A stretch of the entries below is to be set down exactly, running from the line with "(Algorithmus-abhängige) Ordungsparameterkurven. \\" through the line with "function $\Psi$, exponential", both included, and no other line.

Source data section start

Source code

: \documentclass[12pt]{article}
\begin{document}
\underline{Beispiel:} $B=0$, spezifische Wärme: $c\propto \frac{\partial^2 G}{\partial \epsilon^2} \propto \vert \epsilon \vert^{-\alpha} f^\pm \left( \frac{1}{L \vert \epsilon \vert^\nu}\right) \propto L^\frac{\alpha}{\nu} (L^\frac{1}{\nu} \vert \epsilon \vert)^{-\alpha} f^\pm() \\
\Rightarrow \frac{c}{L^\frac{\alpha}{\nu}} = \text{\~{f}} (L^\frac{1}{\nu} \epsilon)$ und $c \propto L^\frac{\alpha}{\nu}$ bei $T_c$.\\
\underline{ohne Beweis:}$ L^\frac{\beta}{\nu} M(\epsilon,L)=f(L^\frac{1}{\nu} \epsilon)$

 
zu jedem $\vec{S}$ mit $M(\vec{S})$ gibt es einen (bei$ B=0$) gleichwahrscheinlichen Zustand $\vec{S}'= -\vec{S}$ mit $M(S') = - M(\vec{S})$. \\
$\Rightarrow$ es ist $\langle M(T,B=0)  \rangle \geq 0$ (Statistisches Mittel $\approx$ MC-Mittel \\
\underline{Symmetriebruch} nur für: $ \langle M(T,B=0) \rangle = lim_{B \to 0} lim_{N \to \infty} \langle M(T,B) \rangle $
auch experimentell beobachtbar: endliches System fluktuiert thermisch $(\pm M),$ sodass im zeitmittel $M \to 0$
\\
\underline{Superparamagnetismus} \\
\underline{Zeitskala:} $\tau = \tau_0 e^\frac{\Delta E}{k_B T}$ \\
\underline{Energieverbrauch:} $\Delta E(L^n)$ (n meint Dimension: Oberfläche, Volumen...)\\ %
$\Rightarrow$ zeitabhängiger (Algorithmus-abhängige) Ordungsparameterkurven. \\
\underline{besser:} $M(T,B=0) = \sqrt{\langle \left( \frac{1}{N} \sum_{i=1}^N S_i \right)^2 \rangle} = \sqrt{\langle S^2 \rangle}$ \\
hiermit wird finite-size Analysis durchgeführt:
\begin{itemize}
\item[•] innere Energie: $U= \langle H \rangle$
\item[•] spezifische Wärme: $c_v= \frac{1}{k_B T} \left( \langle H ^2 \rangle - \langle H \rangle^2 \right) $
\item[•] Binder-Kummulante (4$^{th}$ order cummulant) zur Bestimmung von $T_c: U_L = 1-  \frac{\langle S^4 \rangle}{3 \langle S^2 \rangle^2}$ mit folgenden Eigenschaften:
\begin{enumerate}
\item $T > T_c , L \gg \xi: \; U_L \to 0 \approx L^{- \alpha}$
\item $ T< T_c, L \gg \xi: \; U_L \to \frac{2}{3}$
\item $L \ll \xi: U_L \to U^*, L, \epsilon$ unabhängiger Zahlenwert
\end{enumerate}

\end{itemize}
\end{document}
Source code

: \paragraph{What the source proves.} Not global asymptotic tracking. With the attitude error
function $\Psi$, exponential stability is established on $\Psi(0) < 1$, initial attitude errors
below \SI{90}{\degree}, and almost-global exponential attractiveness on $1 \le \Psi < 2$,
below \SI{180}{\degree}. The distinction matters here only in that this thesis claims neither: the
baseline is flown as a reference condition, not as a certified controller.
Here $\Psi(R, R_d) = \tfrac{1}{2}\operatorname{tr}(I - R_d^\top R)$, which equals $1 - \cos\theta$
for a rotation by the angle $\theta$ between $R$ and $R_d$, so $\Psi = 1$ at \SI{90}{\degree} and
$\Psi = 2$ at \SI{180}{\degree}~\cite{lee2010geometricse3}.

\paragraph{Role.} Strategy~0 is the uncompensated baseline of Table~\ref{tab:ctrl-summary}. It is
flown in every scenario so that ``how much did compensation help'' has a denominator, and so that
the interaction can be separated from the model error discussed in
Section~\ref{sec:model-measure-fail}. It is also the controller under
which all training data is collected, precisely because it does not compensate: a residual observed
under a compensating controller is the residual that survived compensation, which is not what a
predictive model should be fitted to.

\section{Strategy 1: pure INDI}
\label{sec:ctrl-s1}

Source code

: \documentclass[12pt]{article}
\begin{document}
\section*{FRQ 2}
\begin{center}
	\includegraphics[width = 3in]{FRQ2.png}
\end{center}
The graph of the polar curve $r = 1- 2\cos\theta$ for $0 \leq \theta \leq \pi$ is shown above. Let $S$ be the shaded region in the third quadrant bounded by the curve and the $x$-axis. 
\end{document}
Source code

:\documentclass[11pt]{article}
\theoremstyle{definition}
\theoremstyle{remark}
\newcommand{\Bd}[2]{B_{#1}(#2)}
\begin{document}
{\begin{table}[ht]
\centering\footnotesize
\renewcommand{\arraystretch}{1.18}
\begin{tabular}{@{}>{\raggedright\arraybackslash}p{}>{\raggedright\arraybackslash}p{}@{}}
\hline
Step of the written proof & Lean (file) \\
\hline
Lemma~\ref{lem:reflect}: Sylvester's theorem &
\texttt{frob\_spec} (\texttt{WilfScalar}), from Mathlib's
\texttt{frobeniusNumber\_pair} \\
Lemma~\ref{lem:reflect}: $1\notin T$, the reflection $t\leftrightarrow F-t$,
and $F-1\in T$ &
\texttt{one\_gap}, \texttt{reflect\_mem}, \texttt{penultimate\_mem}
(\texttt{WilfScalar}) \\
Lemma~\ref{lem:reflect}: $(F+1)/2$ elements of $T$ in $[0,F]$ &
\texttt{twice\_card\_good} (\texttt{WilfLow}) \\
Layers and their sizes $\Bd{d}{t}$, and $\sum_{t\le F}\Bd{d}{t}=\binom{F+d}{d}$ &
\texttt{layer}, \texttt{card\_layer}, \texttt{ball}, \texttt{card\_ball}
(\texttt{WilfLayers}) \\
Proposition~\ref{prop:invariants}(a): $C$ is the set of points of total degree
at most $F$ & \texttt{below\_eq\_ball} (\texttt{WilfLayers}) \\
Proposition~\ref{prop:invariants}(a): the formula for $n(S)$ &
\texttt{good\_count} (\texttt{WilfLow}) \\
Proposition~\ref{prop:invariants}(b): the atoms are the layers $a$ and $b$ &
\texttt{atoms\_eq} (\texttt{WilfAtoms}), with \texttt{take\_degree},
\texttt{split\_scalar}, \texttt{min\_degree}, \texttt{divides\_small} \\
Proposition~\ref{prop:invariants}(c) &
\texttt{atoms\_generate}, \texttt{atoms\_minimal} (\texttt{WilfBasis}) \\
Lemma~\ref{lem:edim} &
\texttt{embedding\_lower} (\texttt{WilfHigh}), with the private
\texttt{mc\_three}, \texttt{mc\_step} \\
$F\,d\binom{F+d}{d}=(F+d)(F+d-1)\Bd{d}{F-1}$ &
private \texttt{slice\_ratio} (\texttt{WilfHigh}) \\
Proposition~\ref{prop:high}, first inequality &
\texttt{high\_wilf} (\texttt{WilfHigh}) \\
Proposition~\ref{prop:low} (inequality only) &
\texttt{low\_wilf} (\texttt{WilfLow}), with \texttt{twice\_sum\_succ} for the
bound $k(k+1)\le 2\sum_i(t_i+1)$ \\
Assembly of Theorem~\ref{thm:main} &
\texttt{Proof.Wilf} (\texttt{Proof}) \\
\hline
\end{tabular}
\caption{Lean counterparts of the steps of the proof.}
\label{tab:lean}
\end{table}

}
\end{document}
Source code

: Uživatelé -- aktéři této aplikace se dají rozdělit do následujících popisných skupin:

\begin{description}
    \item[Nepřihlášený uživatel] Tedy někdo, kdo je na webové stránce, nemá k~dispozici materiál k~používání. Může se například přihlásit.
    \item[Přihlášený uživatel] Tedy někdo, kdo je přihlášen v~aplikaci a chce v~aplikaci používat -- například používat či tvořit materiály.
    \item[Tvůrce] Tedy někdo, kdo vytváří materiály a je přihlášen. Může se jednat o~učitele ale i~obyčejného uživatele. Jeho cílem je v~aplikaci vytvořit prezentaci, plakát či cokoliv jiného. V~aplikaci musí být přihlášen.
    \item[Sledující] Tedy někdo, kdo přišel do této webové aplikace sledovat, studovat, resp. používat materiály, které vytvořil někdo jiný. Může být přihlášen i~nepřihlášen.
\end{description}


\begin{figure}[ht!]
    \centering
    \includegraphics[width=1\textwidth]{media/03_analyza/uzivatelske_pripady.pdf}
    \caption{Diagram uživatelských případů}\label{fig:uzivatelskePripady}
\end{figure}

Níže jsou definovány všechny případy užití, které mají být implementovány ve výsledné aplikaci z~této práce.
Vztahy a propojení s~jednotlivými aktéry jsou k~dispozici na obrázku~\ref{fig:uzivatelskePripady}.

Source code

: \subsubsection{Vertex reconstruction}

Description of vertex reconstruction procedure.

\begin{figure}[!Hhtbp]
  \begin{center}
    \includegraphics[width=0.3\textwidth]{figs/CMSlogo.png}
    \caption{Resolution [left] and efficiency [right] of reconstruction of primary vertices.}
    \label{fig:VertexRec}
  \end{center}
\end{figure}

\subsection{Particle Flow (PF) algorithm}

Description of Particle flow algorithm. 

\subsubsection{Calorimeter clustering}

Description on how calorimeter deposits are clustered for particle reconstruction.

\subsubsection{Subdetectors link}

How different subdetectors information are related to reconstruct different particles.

Source data section end

■ Response area ■
$\Rightarrow$ zeitabhängiger (Algorithmus-abhängige) Ordungsparameterkurven. \\
\underline{besser:} $M(T,B=0) = \sqrt{\langle \left( \frac{1}{N} \sum_{i=1}^N S_i \right)^2 \rangle} = \sqrt{\langle S^2 \rangle}$ \\
hiermit wird finite-size Analysis durchgeführt:
\begin{itemize}
\item[•] innere Energie: $U= \langle H \rangle$
\item[•] spezifische Wärme: $c_v= \frac{1}{k_B T} \left( \langle H ^2 \rangle - \langle H \rangle^2 \right) $
\item[•] Binder-Kummulante (4$^{th}$ order cummulant) zur Bestimmung von $T_c: U_L = 1-  \frac{\langle S^4 \rangle}{3 \langle S^2 \rangle^2}$ mit folgenden Eigenschaften:
\begin{enumerate}
\item $T > T_c , L \gg \xi: \; U_L \to 0 \approx L^{- \alpha}$
\item $ T< T_c, L \gg \xi: \; U_L \to \frac{2}{3}$
\item $L \ll \xi: U_L \to U^*, L, \epsilon$ unabhängiger Zahlenwert
\end{enumerate}

\end{itemize}
\end{document}
Source code

: \paragraph{What the source proves.} Not global asymptotic tracking. With the attitude error
function $\Psi$, exponential stability is established on $\Psi(0) < 1$, initial attitude errors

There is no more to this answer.